| DATASET EXTRACT |

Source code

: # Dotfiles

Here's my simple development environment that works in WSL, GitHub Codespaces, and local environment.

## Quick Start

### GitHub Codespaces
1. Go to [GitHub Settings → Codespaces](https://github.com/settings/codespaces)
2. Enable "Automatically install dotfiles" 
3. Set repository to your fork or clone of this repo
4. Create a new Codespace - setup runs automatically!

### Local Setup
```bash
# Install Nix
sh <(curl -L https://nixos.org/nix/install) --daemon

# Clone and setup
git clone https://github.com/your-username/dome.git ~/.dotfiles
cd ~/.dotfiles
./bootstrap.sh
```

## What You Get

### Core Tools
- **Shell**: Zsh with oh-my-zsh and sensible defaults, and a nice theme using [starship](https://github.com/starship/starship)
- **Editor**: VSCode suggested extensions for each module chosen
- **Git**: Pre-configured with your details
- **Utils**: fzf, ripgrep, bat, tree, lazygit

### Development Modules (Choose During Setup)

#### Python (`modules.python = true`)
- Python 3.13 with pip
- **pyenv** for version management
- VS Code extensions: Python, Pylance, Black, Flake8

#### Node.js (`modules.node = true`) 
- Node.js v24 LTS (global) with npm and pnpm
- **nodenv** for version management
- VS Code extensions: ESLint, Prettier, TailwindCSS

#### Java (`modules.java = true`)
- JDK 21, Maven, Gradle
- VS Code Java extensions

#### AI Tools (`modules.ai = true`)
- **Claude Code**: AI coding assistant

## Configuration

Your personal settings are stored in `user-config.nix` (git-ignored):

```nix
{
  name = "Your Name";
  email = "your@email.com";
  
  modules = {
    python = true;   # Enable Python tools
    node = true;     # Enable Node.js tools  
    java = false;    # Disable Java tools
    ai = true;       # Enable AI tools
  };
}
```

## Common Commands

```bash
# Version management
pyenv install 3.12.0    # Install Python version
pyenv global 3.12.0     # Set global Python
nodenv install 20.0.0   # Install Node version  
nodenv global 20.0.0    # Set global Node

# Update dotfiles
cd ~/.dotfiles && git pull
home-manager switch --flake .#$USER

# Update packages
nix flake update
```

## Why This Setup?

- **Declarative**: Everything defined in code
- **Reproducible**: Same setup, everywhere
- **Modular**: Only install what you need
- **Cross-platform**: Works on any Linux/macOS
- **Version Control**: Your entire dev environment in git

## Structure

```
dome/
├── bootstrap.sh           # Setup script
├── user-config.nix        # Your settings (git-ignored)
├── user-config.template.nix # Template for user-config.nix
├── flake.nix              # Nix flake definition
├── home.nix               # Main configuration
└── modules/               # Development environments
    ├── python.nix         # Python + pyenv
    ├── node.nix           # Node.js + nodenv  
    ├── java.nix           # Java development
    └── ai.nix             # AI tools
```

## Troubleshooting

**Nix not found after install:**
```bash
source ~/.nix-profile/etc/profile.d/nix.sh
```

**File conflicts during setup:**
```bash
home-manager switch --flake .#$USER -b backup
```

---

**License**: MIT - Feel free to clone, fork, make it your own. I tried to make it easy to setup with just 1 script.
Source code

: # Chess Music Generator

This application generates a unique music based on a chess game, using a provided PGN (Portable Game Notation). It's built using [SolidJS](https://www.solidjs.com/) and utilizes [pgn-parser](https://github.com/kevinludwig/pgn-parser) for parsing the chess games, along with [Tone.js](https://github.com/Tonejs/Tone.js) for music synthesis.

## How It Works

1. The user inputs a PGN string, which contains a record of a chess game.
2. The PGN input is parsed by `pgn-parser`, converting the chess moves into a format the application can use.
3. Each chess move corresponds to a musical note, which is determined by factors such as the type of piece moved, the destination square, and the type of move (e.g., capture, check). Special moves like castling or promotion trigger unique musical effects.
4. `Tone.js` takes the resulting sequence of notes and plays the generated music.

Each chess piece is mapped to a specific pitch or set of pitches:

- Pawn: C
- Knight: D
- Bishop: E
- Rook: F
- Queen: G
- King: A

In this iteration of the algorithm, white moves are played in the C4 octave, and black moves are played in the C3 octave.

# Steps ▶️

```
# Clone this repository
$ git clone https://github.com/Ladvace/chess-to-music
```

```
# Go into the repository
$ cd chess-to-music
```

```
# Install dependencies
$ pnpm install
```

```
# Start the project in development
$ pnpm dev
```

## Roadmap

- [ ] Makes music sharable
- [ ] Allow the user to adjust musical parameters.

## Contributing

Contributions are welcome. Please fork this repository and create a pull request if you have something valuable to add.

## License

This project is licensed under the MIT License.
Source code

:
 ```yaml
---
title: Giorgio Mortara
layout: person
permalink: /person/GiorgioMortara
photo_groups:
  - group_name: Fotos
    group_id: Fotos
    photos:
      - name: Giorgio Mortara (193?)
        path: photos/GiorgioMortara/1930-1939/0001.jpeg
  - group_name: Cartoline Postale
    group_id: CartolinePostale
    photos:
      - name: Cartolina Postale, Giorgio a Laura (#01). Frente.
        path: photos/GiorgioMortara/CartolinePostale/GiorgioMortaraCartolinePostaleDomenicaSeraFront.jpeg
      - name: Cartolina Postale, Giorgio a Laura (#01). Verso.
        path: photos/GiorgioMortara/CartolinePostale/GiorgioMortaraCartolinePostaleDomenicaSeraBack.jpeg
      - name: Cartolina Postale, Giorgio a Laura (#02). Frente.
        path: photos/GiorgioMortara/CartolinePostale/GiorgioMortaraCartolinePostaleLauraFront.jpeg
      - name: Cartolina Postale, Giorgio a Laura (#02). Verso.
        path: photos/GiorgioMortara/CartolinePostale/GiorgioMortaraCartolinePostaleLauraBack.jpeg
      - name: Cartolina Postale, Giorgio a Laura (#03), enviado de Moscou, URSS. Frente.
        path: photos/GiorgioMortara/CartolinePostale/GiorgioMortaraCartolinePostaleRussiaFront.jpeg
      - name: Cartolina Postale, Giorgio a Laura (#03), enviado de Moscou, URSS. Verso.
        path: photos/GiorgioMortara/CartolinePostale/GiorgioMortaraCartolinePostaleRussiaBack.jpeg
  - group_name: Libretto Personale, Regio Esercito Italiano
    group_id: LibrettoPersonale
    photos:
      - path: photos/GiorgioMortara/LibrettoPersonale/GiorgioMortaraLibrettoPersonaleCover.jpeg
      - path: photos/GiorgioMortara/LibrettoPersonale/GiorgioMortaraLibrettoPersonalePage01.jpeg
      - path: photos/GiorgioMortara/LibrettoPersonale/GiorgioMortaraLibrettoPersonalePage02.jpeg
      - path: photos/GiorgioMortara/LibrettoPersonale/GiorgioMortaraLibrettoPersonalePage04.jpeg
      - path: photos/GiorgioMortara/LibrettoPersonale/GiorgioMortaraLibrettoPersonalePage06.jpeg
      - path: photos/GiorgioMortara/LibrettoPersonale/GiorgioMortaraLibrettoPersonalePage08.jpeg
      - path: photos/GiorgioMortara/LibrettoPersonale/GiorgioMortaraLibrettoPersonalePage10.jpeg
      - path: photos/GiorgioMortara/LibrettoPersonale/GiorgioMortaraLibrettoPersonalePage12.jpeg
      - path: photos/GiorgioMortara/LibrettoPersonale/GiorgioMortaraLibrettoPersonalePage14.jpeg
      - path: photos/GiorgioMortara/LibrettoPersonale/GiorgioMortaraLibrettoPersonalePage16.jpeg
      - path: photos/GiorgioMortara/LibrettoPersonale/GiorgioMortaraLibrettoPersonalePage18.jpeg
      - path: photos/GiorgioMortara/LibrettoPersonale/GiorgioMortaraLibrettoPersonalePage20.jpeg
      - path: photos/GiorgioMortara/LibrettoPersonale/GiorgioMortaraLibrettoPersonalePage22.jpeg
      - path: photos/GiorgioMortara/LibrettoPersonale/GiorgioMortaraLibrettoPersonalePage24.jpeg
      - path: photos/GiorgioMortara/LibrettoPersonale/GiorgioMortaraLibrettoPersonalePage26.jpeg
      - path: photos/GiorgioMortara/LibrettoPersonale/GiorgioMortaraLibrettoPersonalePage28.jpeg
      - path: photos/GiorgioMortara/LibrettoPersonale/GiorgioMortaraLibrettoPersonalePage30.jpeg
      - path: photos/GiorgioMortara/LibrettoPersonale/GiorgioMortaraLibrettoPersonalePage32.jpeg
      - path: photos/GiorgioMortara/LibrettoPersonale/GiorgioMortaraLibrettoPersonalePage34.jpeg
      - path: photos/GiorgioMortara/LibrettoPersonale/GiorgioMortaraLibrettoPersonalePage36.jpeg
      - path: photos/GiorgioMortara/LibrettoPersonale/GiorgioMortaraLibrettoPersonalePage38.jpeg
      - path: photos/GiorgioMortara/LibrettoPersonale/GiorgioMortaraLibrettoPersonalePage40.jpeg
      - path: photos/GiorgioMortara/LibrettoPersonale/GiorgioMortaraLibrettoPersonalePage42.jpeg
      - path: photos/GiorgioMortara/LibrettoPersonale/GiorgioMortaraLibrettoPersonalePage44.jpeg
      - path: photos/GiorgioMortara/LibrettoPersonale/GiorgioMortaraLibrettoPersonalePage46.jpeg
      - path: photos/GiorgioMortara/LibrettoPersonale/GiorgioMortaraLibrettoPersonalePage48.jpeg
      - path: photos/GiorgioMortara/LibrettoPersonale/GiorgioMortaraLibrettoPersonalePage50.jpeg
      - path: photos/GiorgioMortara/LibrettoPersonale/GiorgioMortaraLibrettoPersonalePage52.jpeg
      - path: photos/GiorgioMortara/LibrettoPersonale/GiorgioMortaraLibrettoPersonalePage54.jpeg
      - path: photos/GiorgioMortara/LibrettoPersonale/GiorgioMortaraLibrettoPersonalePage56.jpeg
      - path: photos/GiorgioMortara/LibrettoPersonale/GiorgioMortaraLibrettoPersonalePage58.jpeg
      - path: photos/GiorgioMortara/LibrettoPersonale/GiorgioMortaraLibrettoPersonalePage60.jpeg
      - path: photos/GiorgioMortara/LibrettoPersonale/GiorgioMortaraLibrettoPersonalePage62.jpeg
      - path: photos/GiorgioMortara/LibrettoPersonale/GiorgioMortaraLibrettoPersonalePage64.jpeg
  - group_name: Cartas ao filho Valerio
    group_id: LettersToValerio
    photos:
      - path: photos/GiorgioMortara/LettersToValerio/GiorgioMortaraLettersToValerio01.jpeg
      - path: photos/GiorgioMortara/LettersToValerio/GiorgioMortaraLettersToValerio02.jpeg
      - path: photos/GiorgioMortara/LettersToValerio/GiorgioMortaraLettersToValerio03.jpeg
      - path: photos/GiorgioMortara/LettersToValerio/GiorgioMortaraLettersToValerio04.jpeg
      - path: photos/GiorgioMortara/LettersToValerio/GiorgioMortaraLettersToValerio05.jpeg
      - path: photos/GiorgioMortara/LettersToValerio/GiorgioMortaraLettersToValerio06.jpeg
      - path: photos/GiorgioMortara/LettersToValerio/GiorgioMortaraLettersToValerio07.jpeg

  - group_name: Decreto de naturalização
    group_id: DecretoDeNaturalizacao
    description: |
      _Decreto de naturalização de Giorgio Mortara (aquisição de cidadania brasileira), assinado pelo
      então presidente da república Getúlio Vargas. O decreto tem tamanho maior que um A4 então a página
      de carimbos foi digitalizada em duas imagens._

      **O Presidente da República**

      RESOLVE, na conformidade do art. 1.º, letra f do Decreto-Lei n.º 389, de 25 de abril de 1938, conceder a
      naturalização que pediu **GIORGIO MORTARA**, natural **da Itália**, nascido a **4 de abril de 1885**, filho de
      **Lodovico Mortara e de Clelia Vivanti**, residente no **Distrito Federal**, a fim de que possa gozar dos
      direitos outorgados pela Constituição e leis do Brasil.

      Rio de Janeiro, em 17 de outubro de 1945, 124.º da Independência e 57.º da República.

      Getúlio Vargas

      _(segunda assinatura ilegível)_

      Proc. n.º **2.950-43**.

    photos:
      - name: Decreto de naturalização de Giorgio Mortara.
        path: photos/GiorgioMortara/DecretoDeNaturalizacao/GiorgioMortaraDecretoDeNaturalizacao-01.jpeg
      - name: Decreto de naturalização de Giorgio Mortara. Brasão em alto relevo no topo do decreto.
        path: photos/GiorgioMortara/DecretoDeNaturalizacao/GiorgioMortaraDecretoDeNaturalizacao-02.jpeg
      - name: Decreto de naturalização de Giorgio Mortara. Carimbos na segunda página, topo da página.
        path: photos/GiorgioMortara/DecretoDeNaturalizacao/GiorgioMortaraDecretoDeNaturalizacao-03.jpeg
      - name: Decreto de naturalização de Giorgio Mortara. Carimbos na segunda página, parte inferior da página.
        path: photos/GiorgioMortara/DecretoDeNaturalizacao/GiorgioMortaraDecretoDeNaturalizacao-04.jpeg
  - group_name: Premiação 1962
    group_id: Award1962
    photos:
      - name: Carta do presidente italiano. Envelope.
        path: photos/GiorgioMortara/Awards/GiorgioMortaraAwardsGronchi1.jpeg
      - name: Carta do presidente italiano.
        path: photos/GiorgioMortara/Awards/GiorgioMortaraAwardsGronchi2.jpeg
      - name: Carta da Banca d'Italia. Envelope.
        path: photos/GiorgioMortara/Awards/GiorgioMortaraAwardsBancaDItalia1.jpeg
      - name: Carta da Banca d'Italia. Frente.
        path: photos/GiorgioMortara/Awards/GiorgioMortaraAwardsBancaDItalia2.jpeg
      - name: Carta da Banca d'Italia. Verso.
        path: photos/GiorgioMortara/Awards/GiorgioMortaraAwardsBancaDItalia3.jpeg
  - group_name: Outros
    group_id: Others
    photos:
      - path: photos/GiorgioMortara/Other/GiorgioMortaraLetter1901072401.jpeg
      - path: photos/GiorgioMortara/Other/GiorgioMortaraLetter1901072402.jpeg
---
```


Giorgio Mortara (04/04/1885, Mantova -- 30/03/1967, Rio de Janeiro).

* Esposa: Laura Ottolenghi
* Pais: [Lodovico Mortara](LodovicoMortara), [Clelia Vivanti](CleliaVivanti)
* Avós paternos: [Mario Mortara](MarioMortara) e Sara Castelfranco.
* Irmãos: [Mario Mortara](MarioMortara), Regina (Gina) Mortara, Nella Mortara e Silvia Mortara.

| TASK OBJECTIVE |
Look above for lines with the word "enviado" and copy them all.

| COMPLETED EXERCISE |
      - name: Cartolina Postale, Giorgio a Laura (#03), enviado de Moscou, URSS. Frente.
      - name: Cartolina Postale, Giorgio a Laura (#03), enviado de Moscou, URSS. Verso.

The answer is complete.